The month of October found me at the same location looking for the same bird, but unlike last year, this year I found it. I have recorded a Blackpoll Warbler at Harrison’s Point St. Lucy. (Click here for last year’s search). This year I was sure that if this bird visited the island I would see it and I did. From mid September I started tracking the Blackpoll migration out of North America using the online real time checklist program found at ebird.org. Using the tools Species Map and Explore Data under the “Explore Data” tag on the website, I was able to have real time information on the location of the birds. On October 3rd I saw that Puerto Rico recorded a sighting and I knew it would only be a matter of days before the birds would be in our area. The next question was, would the Blackpolls alight on the island at its well documented first contact area, Harrison’s Point? Or would it fly over the island to its wintering ground in South America?

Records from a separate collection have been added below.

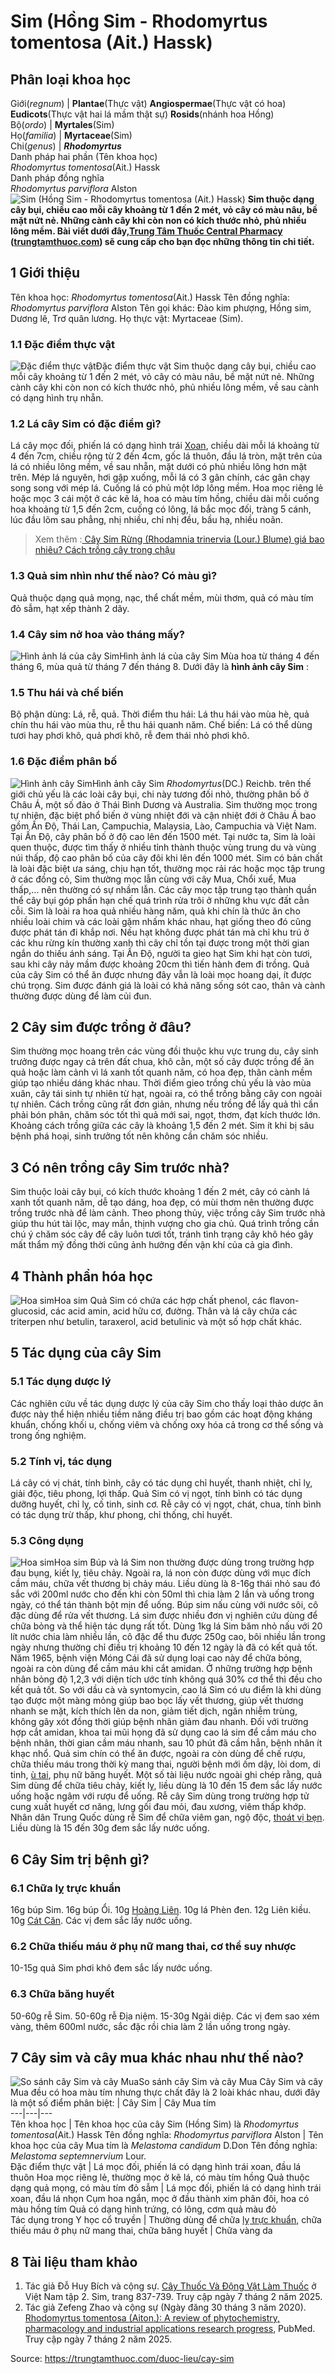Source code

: # Sim (Hồng Sim - Rhodomyrtus tomentosa (Ait.) Hassk)

Phân loại khoa học  
---  
Giới(_regnum_) |  **Plantae**(Thực vật) **Angiospermae**(Thực vật có hoa) **Eudicots**(Thực vật hai lá mầm thật sự) **Rosids**(nhánh hoa Hồng)  
Bộ(_ordo_) | **Myrtales**(Sim)  
Họ(_familia_) | **Myrtaceae**(Sim)  
Chi(_genus_) | **_Rhodomyrtus_**  
Danh pháp hai phần (Tên khoa học)  
_Rhodomyrtus tomentosa_(Ait.) Hassk  
Danh pháp đồng nghĩa  
_Rhodomyrtus parviflora_ Alston  
![Sim \(Hồng Sim - Rhodomyrtus tomentosa \(Ait.\) Hassk\)](https://trungtamthuoc.com/images/others/hong-sim-5380.jpg)
**Sim thuộc dạng cây bụi, chiều cao mỗi cây khoảng từ 1 đến 2 mét, vỏ cây có màu nâu, bề mặt nứt nẻ. Những cành cây khi còn non có kích thước nhỏ, phủ nhiều lông mềm. Bài viết dưới đây,[Trung Tâm Thuốc Central Pharmacy](https://trungtamthuoc.com/ "Trung Tâm Thuốc Central Pharmacy") ([trungtamthuoc.com](https://trungtamthuoc.com/ "trungtamthuoc.com")) sẽ cung cấp cho bạn đọc những thông tin chi tiết.**
##  1 Giới thiệu
Tên khoa học: _Rhodomyrtus tomentosa_(Ait.) Hassk
Tên đồng nghĩa: _Rhodomyrtus parviflora_ Alston
Tên gọi khác: Đào kim phượng, Hồng sim, Dương lê, Trơ quân lương.
Họ thực vật: Myrtaceae (Sim).
### 1.1 Đặc điểm thực vật
![Đặc điểm thực vật](https://trungtamthuoc.com/images/item/hong-sim-0.jpg)Đặc điểm thực vật
Sim thuộc dạng cây bụi, chiều cao mỗi cây khoảng từ 1 đến 2 mét, vỏ cây có màu nâu, bề mặt nứt nẻ.
Những cành cây khi còn non có kích thước nhỏ, phủ nhiều lông mềm, về sau cành có dạng hình trụ nhẵn.
### 1.2 Lá cây Sim có đặc điểm gì?
Lá cây mọc đối, phiến lá có dạng hình trái [Xoan](https://trungtamthuoc.com/duoc-lieu/cay-xoan "Xoan"), chiều dài mỗi lá khoảng từ 4 đến 7cm, chiều rộng từ 2 đến 4cm, gốc lá thuôn, đầu lá tròn, mặt trên của lá có nhiều lông mềm, về sau nhẵn, mặt dưới có phủ nhiều lông hơn mặt trên. Mép lá nguyên, hơi gập xuống, mỗi lá có 3 gân chính, các gân chạy song song với mép lá. Cuống lá có phủ một lớp lông mềm.
Hoa mọc riêng lẻ hoặc mọc 3 cái một ở các kẽ lá, hoa có màu tím hồng, chiều dài mỗi cuống hoa khoảng từ 1,5 đến 2cm, cuống có lông, lá bắc mọc đối, tràng 5 cánh, lúc đầu lõm sau phẳng, nhị nhiều, chỉ nhị đều, bầu hạ, nhiều noãn.
> Xem thêm :[ Cây Sim Rừng (Rhodamnia trinervia (Lour.) Blume) giá bao nhiêu? Cách trồng cây trong chậu](https://trungtamthuoc.com/duoc-lieu/cay-sim-rung)
### 1.3 Quả sim nhìn như thế nào? Có màu gì?
Quả thuộc dạng quả mọng, nạc, thể chất mềm, mùi thơm, quả có màu tím đỏ sẫm, hạt xếp thành 2 dãy.
### 1.4 Cây sim nở hoa vào tháng mấy?
![Hình ảnh lá của cây Sim](https://trungtamthuoc.com/images/item/hong-sim-4.jpg)Hình ảnh lá của cây Sim
Mùa hoa từ tháng 4 đến tháng 6, mùa quả từ tháng 7 đến tháng 8.
Dưới đây là **hình ảnh cây Sim** :
### 1.5 Thu hái và chế biến
Bộ phận dùng: Lá, rễ, quả.
Thời điểm thu hái: Lá thu hái vào mùa hè, quả chín thu hái vào mùa thu, rễ thu hái quanh năm.
Chế biến: Lá có thể dùng tươi hay phơi khô, quả phơi khô, rễ đem thái nhỏ phơi khô.
### 1.6 Đặc điểm phân bố
![Hình ảnh cây Sim](https://trungtamthuoc.com/images/item/hong-sim-1.jpg)Hình ảnh cây Sim
 _Rhodomyrtus_(DC.) Reichb. trên thế giới chủ yếu là các loài cây bụi, chi này tương đối nhỏ, thường phân bố ở Châu Á, một số đảo ở Thái Bình Dương và Australia.
Sim thường mọc trong tự nhiên, đặc biệt phổ biến ở vùng nhiệt đới và cận nhiệt đới ở Châu Á bao gồm Ấn Độ, Thái Lan, Campuchia, Malaysia, Lào, Campuchia và Việt Nam. Tại Ấn Độ, cây phân bố ở độ cao lên đến 1500 mét.
Tại nước ta, Sim là loài quen thuộc, được tìm thấy ở nhiều tỉnh thành thuộc vùng trung du và vùng núi thấp, độ cao phân bố của cây đôi khi lên đến 1000 mét.
Sim có bản chất là loài đặc biệt ưa sáng, chịu hạn tốt, thường mọc rải rác hoặc mọc tập trung ở các đồng cỏ, Sim thường mọc lẫn cùng với cây Mua, Chổi xuể, Mua thấp,... nên thường có sự nhầm lẫn. Các cây mọc tập trung tạo thành quần thể cây bụi góp phần hạn chế quá trình rửa trôi ở những khu vực đất cằn cỗi.
Sim là loài ra hoa quả nhiều hàng năm, quả khi chín là thức ăn cho nhiều loài chim và các loài gặm nhấm khác nhau, hạt giống theo đó cũng được phát tán đi khắp nơi. Nếu hạt không được phát tán mà chỉ khu trú ở các khu rừng kín thường xanh thì cây chỉ tồn tại được trong một thời gian ngắn do thiếu ánh sáng.
Tại Ấn Độ, người ta gieo hạt Sim khi hạt còn tươi, sau khi cây nảy mầm được khoảng 20cm thì tiến hành đem đi trồng.
Quả của cây Sim có thể ăn được nhưng đây vẫn là loài mọc hoang dại, ít được chú trọng. Sim được đánh giá là loài có khả năng sống sót cao, thân và cành thường được dùng để làm củi đun.
##  2 Cây sim được trồng ở đâu?
Sim thường mọc hoang trên các vùng đồi thuộc khu vực trung du, cây sinh trưởng được ngay cả trên đất chua, khô cằn, một số cây được trồng để ăn quả hoặc làm cảnh vì lá xanh tốt quanh năm, có hoa đẹp, thân cành mềm giúp tạo nhiều dáng khác nhau.
Thời điểm gieo trồng chủ yếu là vào mùa xuân, cây tái sinh tự nhiên từ hạt, ngoài ra, có thể trồng bằng cây con ngoài tự nhiên. Cách trồng cũng rất đơn giản, nhưng nếu trồng để lấy quả thì cần phải bón phân, chăm sóc tốt thì quả mới sai, ngọt, thơm, đạt kích thước lớn.
Khoảng cách trồng giữa các cây là khoảng 1,5 đến 2 mét. Sim ít khi bị sâu bệnh phá hoại, sinh trưởng tốt nên không cần chăm sóc nhiều.
##  3 Có nên trồng cây Sim trước nhà?
Sim thuộc loài cây bụi, có kích thước khoảng 1 đến 2 mét, cây có cành lá xanh tốt quanh năm, dễ tạo dáng, hoa đẹp, có mùi thơm nên thường được trồng trước nhà để làm cảnh.
Theo phong thủy, việc trồng cây Sim trước nhà giúp thu hút tài lộc, may mắn, thịnh vượng cho gia chủ. Quá trình trồng cần chú ý chăm sóc cây để cây luôn tươi tốt, tránh tình trạng cây khô héo gây mất thẩm mỹ đồng thời cũng ảnh hưởng đến vận khí của cả gia đình.
##  4 Thành phần hóa học
![Hoa sim](https://trungtamthuoc.com/images/item/hong-sim-2.jpg)Hoa sim
Quả Sim có chứa các hợp chất phenol, các flavon-glucosid, các acid amin, acid hữu cơ, đường.
Thân và lá cây chứa các triterpen như betulin, taraxerol, acid betulinic và một số hợp chất khác.
##  5 Tác dụng của cây Sim
### 5.1 Tác dụng dược lý
Các nghiên cứu về tác dụng dược lý của cây Sim cho thấy loại thảo dược ăn được này thể hiện nhiều tiềm năng điều trị bao gồm các hoạt động kháng khuẩn, chống khối u, chống viêm và chống oxy hóa cả trong cơ thể sống và trong ống nghiệm.
### 5.2 Tính vị, tác dụng
Lá cây có vị chát, tính bình, cây có tác dụng chỉ huyết, thanh nhiệt, chỉ lỵ, giải độc, tiêu phong, lợi thấp.
Quả Sim có vị ngọt, tính bình có tác dụng dưỡng huyết, chỉ lỵ, cố tinh, sinh cơ.
Rễ cây có vị ngọt, chát, chua, tính bình có tác dụng trừ thấp, khư phong, chỉ thống, chỉ huyết.
### 5.3 Công dụng
![Hoa sim](https://trungtamthuoc.com/images/item/hong-sim-3.jpg)Hoa sim
Búp và lá Sim non thường được dùng trong trường hợp đau bụng, kiết lỵ, tiêu chảy. Ngoài ra, lá non còn được dùng với mục đích cầm máu, chữa vết thương bị chảy máu. Liều dùng là 8-16g thái nhỏ sau đó sắc với 200ml nước cho đến khi còn 50ml thì chia làm 2 lần và uống trong ngày, có thể tán thành bột mịn để uống.
Búp sim nấu cùng với nước sôi, cô đặc dùng để rửa vết thương.
Lá sim được nhiều đơn vị nghiên cứu dùng để chữa bỏng và thể hiện tác dụng rất tốt. Dùng 1kg lá Sim băm nhỏ nấu với 20 lít nước chia làm nhiều lần, cô đặc để thu được 250g cao, bôi nhiều lần trong ngày nhưng thường chỉ điều trị khoảng 10 đến 12 ngày là đã có kết quả tốt. Năm 1965, bệnh viện Móng Cái đã sử dụng loại cao này để chữa bỏng, ngoài ra còn dùng để cầm máu khi cắt amidan. Ở những trường hợp bệnh nhân bỏng độ 1,2,3 với diện tích ước tính không quá 30% cơ thể thì đều cho kết quả tốt. So với dầu cà và syntomycin, cao lá Sim có ưu điểm là khi dùng tạo được một màng mỏng giúp bao bọc lấy vết thương, giúp vết thương nhanh se mặt, kích thích lên da non, giảm tiết dịch, ngăn nhiễm trùng, không gây xót đồng thời giúp bệnh nhân giảm đau nhanh.
Đối với trường hợp cắt amidan, khoa tai mũi họng đã sử dụng cao lá sim để cầm máu cho bệnh nhân, thời gian cầm máu nhanh, sau 10 phút đã cầm hẳn, bệnh nhân ít khạc nhổ.
Quả sim chín có thể ăn được, ngoài ra còn dùng để chế rượu, chữa thiếu máu trong thời kỳ mang thai, người bệnh mới ốm dậy, lòi dom, di tinh, [ù tai](https://trungtamthuoc.com/bai-viet/chung-u-tai-dai-cuong-phan-loai-lam-sang-va-dieu-tri "ù tai"), phụ nữ băng huyết. Một số tài liệu nước ngoài ghi chép rằng, quả Sim dùng để chữa tiêu chảy, kiết lỵ, liều dùng là 10 đến 15 đem sắc lấy nước uống hoặc ngâm với rượu để uống.
Rễ cây Sim dùng trong trường hợp tử cung xuất huyết cơ năng, lưng gối đau mỏi, đau xương, viêm thấp khớp. Nhân dân Trung Quốc dùng rễ Sim để chữa viêm gan, ngộ độc, [thoát vị bẹn](https://trungtamthuoc.com/bai-viet/thoat-vi-ben-nguyen-nhan-chan-doan-va-dieu-tri "thoát vị bẹn"). Liều dùng là 15 đến 30g đem sắc lấy nước uống.
##  6 Cây Sim trị bệnh gì?
### 6.1 Chữa lỵ trực khuẩn
16g búp Sim.
16g búp Ổi.
10g [Hoàng Liên](https://trungtamthuoc.com/duoc-lieu/hoang-lien-81 "Hoàng Liên").
10g lá Phèn đen.
12g Liên kiều.
10g [Cát Căn](https://trungtamthuoc.com/duoc-lieu/cat-canh-74 "Cát Căn").
Các vị đem sắc lấy nước uống.
### 6.2 Chữa thiếu máu ở phụ nữ mang thai, cơ thể suy nhược
10-15g quả Sim phơi khô đem sắc lấy nước uống.
### 6.3 Chữa băng huyết
50-60g rễ Sim.
50-60g rễ Địa niệm.
15-30g Ngải diệp.
Các vị đem sao xém vàng, thêm 600ml nước, sắc đặc rồi chia làm 2 lần uống trong ngày.
##  7 Cây sim và cây mua khác nhau như thế nào?
![So sánh cây Sim và cây Mua](https://trungtamthuoc.com/images/item/hong-sim-5.jpg)So sánh cây Sim và cây Mua
Cây Sim và cây Mua đều có hoa màu tím nhưng thực chất đây là 2 loài khác nhau, dưới đây là một số điểm phân biệt:
| Cây Sim | Cây Mua tím  
---|---|---  
Tên khoa học |  Tên khoa học của cây Sim (Hồng Sim) là _Rhodomyrtus tomentosa_(Ait.) Hassk Tên đồng nghĩa: _Rhodomyrtus parviflora_ Alston |  Tên khoa học của cây Mua tím là  _Melastoma candidum_ D.Don Tên đồng nghĩa: _Melastoma septemnervium_ Lour.  
Đặc điểm thực vật |  Lá mọc đối, phiến lá có dạng hình trái xoan, đầu lá thuôn Hoa mọc riêng lẻ, thường mọc ở kẽ lá, có màu tím hồng Quả thuộc dạng quả mọng, có màu tím đỏ sẫm |  Lá mọc đối, phiến lá có dạng hình trái xoan, đầu lá nhọn Cụm hoa ngắn, mọc ở đầu thành xim phân đôi, hoa có màu hồng tím Quả có dạng hình trứng, có lông, cơm quả màu đỏ  
Tác dụng trong Y học cổ truyền  | Thường dùng để chữa [lỵ trực khuẩn](https://trungtamthuoc.com/bai-viet/benh-ly-truc-khuan "lỵ trực khuẩn"), chữa thiếu máu ở phụ nữ mang thai, chữa băng huyết | Chữa vàng da  
##  8 Tài liệu tham khảo
  1. Tác giả Đỗ Huy Bích và cộng sự. [Cây Thuốc Và Động Vật Làm Thuốc](https://trungtamthuoc.com/bai-viet/doc-online-va-tai-mien-phi-pdf-sach-cay-thuoc-va-dong-vat-lam-thuoc-o-viet-nam "Cây Thuốc Và Động Vật Làm Thuốc") ở Việt Nam tập 2. Sim, trang 837-739. Truy cập ngày 7 tháng 2 năm 2025.
  2. Tác giả Zefeng Zhao và cộng sự (Ngày đăng 30 tháng 3 năm 2020).[ Rhodomyrtus tomentosa (Aiton.): A review of phytochemistry, pharmacology and industrial applications research progress](https://pubmed.ncbi.nlm.nih.gov/31685368/), PubMed. Truy cập ngày 7 tháng 2 năm 2025.




Source: https://trungtamthuoc.com/duoc-lieu/cay-sim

My guess was that it would depend on the weather.
On October 9th Barbados had the weather; well mainly the northern part of Barbados had it. It was rare, for me, to see such contrasting weather conditions on this small island which is just 21 miles/33.79 km from north to south. The south of the island was hot, bright and sunny with blue skies, but as you travelled north you were confronted with an angry looking cloud, dark and grey, threatening rain and punctured by the flashes of lightning and the roaring of thunder. I figured this was perfect conditions for birds to come to ground, so the first chance I got, I took off to Harrison’s Point to take a look. Harrison’s Point is a very lonesome location; it is not the best or safest place to be alone. So my plan was to drive in, scan the trees near the road, turn around and head back out in less than a minute and that’s what I did. As I was driving out, a bird jumped out of the low stubs and into the road in front of me. I stopped and started taking photographs of this strange bird. I took a photo with my cell phone of the bird in the view finder of my camera and posted it on the local Bird Alert Net for identification. The response… Setophaga striata, in other words the Blackpoll Warbler. I met Dr. John Webster later at Harrison’s Point where in an hour we recorded 16 species including 2 Blackpoll Warblers, 1 Yellow-billed Cuckoo and a Northern Waterthrush.
photograph by Dr J Webster
So after two years of searching I have recorded the Blackpoll Warbler as a lifer.